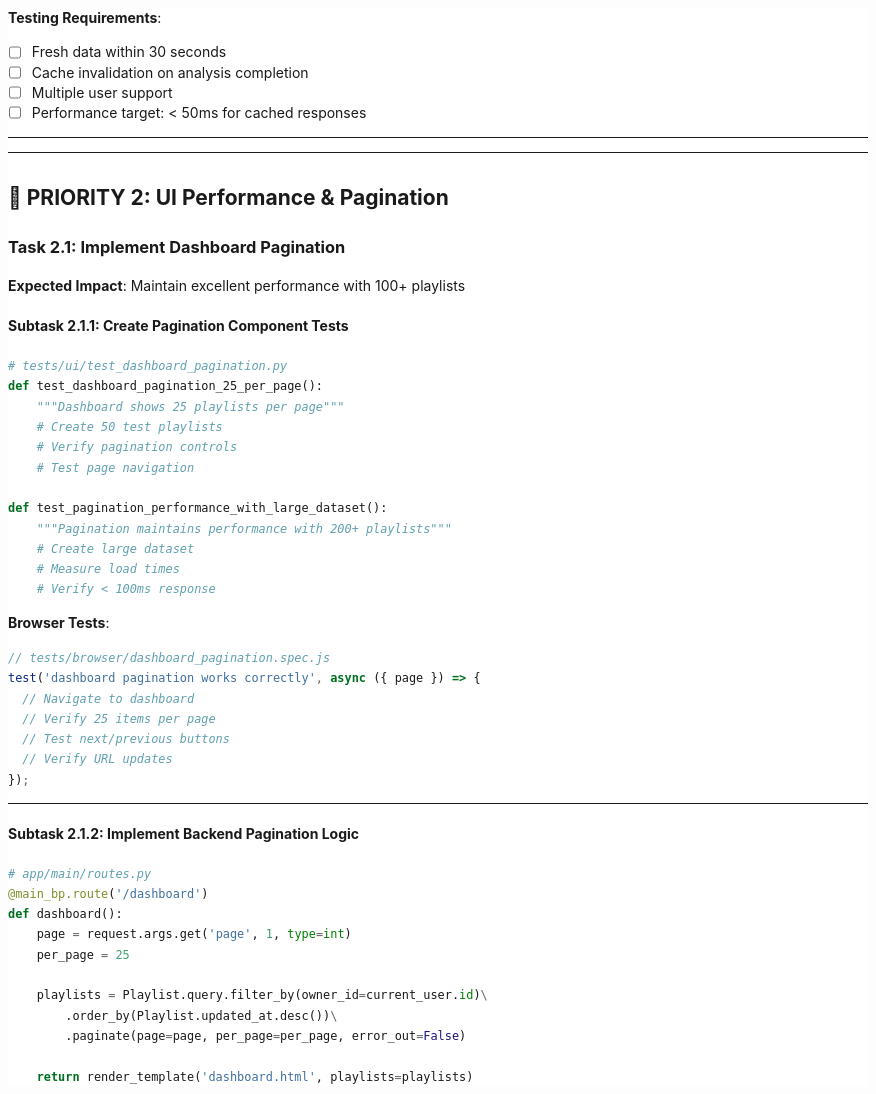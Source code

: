 **Testing Requirements**:
- [ ] Fresh data within 30 seconds
- [ ] Cache invalidation on analysis completion
- [ ] Multiple user support
- [ ] Performance target: < 50ms for cached responses

---

---

## 🎯 **PRIORITY 2: UI Performance & Pagination**

### **Task 2.1: Implement Dashboard Pagination**

**Expected Impact**: Maintain excellent performance with 100+ playlists

#### **Subtask 2.1.1: Create Pagination Component Tests**

```python
# tests/ui/test_dashboard_pagination.py
def test_dashboard_pagination_25_per_page():
    """Dashboard shows 25 playlists per page"""
    # Create 50 test playlists
    # Verify pagination controls
    # Test page navigation

def test_pagination_performance_with_large_dataset():
    """Pagination maintains performance with 200+ playlists"""
    # Create large dataset
    # Measure load times
    # Verify < 100ms response
```

**Browser Tests**:
```javascript
// tests/browser/dashboard_pagination.spec.js
test('dashboard pagination works correctly', async ({ page }) => {
  // Navigate to dashboard
  // Verify 25 items per page
  // Test next/previous buttons
  // Verify URL updates
});
```

---

#### **Subtask 2.1.2: Implement Backend Pagination Logic**

```python
# app/main/routes.py
@main_bp.route('/dashboard')
def dashboard():
    page = request.args.get('page', 1, type=int)
    per_page = 25
    
    playlists = Playlist.query.filter_by(owner_id=current_user.id)\
        .order_by(Playlist.updated_at.desc())\
        .paginate(page=page, per_page=per_page, error_out=False)
    
    return render_template('dashboard.html', playlists=playlists)
```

#####

▸ What to produce:
No pictures should appear; only the lines from the first line of the records through the line with "### **Task 2.1: Implement", both included, are to be restated word for word.

▸ Answer space:
Source code

: **Testing Requirements**:
- [ ] Fresh data within 30 seconds
- [ ] Cache invalidation on analysis completion
- [ ] Multiple user support
- [ ] Performance target: < 50ms for cached responses

---

---

## 🎯 **PRIORITY 2: UI Performance & Pagination**

### **Task 2.1: Implement Dashboard Pagination**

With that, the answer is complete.